Because the cutting edge have more bugs than a celebrity get me out of here challenge!
I had so many issues with my XPS 9530 that I had it replaced 4 times before I got a good one, that had to have 4 service calls resulting in them offering me a new model 9550 as I didn't want a motherboard swap for a fan fault (long story)
I have had 4 9550's before I got a good one (made them double the ram and SSD size to keep me happy)
I am now waiting for a BIOS fix for screen flicker and have been told I can have a full unconditional refund if I am still unhappy when the next BIOS comes out.
So the XPS range are a bit of a car crash tbh.
Capitalization is the difference between helping your Uncle Jack
off a horse and helping your uncle jack off a horse.
I managed to get a stable one with a Toshiba drive, the Samsung have serious driver issues (the samsung driver does help)

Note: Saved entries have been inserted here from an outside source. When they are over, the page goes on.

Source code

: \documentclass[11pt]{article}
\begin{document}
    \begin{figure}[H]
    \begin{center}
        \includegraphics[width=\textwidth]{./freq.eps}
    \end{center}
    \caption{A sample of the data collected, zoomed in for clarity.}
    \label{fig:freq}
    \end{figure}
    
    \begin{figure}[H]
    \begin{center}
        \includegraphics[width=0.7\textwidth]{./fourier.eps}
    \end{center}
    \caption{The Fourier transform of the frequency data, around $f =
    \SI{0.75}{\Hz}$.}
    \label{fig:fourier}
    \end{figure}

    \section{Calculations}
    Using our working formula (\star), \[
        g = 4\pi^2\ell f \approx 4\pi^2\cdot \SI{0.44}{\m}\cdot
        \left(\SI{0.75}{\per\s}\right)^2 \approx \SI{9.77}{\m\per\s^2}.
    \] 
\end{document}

I built a custom ISO and so far it has been very good, so good it has been requested on the NBR forums and downloaded quite a lot. I think this is due to the updated intel AHCI/RAID drivers.
Capitalization is the difference between helping your Uncle Jack
off a horse and helping your uncle jack off a horse.

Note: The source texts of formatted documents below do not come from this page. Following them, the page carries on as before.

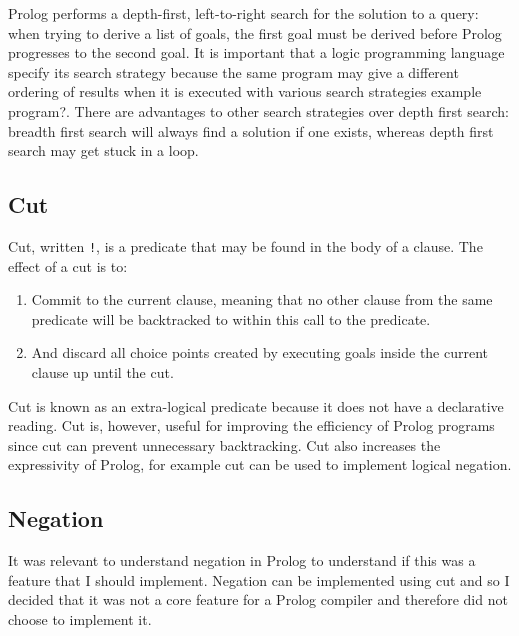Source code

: \documentclass[12pt,a4paper]{report}
\begin{document}
Prolog performs a depth-first, left-to-right search for the solution to a query: when trying to derive a list of goals, the first goal must be derived before Prolog progresses to the second goal. It is important that a logic programming language specify its search strategy because the same program may give a different ordering of results when it is executed with various search strategies {\color{red} example program?}. 
There are advantages to other search strategies over depth first search: breadth first search will always find a solution if one exists, whereas depth first search may get stuck in a loop. 








\subsection{Cut}

Cut, written \texttt{!}, is a predicate that  may be found in the body of a clause. The effect of a cut is to:
\begin{enumerate}
\item Commit to the current clause, meaning that no other clause from the same predicate will be backtracked to within this call to the predicate.
\item And discard all choice points created by executing goals inside the current clause up until the cut.
\end{enumerate}

Cut is known as an extra-logical predicate because it does not have a declarative reading. Cut is, however, useful for improving the efficiency of Prolog programs since cut can prevent unnecessary backtracking. Cut also increases the expressivity of Prolog, for example cut can be used to implement logical negation.

\subsection{Negation}

It was relevant to understand negation in Prolog to understand if this was a feature that I should implement. Negation can be implemented using cut and so I decided that it was not a core feature for a Prolog compiler and therefore did not choose to implement it.
\end{document}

The main issues we have is with the Samsung NVMe SSDs and folk wanting to run Windows 7. That and WIFI issues and a lot of no power/no post complaints. Like I said if you get a good one then they are very nice machines but get a bad one (very high chance) then you are in for a bumping RMA ride.
Rode that train for months!
Capitalization is the difference between helping your Uncle Jack
off a horse and helping your uncle jack off a horse.

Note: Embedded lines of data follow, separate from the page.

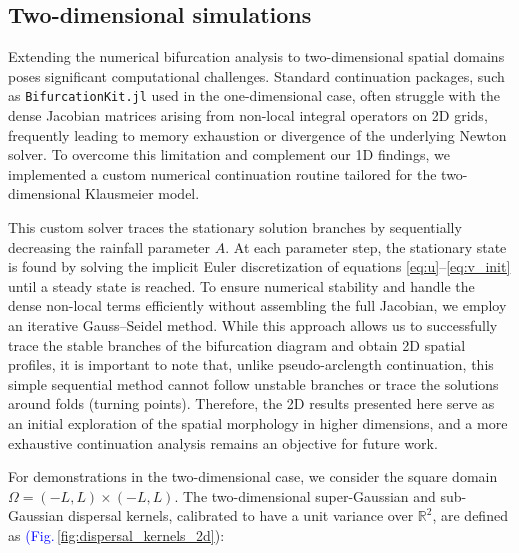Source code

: \documentclass[11pt, a4paper]{article}
\theoremstyle{break}
\theoremstyle{break}
\theoremstyle{break}
\theoremstyle{break}
\theoremstyle{break}
\theoremstyle{break}
\theoremstyle{break}
\theoremstyle{break}
\theoremstyle{break}
\theoremstyle{break}
\begin{document}
\subsection{Two-dimensional simulations}

Extending the numerical bifurcation analysis to two-dimensional spatial domains poses significant computational challenges. Standard continuation packages, such as \texttt{BifurcationKit.jl} used in the one-dimensional case, often struggle with the dense Jacobian matrices arising from non-local integral operators on 2D grids, frequently leading to memory exhaustion or divergence of the underlying Newton solver. To overcome this limitation and complement our 1D findings, we implemented a custom numerical continuation routine tailored for the two-dimensional Klausmeier model.

This custom solver traces the stationary solution branches by sequentially decreasing the rainfall parameter $A$. At each parameter step, the stationary state is found by solving the implicit Euler discretization of equations \eqref{eq:u}--\eqref{eq:v_init} until a steady state is reached. To ensure numerical stability and handle the dense non-local terms efficiently without assembling the full Jacobian, we employ an iterative Gauss--Seidel method. While this approach allows us to successfully trace the stable branches of the bifurcation diagram and obtain 2D spatial profiles, it is important to note that, unlike pseudo-arclength continuation, this simple sequential method cannot follow unstable branches or trace the solutions around folds (turning points). Therefore, the 2D results presented here serve as an initial exploration of the spatial morphology in higher dimensions, and a more exhaustive continuation analysis remains an objective for future work.

For demonstrations in the two-dimensional case, we consider the square domain $\Omega = (-L, L) \times (-L, L)$. The two-dimensional super-Gaussian and sub-Gaussian dispersal kernels, calibrated to have a unit variance over $\mathbb{R}^2$, are defined as \textcolor{blue}{(Fig.\,\ref{fig:dispersal_kernels_2d}}):
\end{document}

Mates XPS13 has been flawless.
I have a feeling Phage is going to miss all the deals this week!
Here is another one:
http://www.hotukdeals.com/deals/macb...-argos-2554181
MBA 13 for £764 delivered.
Has anyone heard any horror stories about the lenovo thinkpad 13? It's looking quite tempting
Lenovo has been incredibly shady of late, shipping customers laptops with preinstalled malware, even at the firmware level, so wiping windows wont help. They've even went as far installing their own self-signed root certificate, which means they could decrypt even encrypted communications and inject ads into websites that they have nothing to do with. So personally, I wouldn't trust them as far as I could throw them.
But to be fair to them, none of these things affected the Thinkpad lines. While they might try hard, they haven't managed to kill golden goose which is the Thinkpads yet...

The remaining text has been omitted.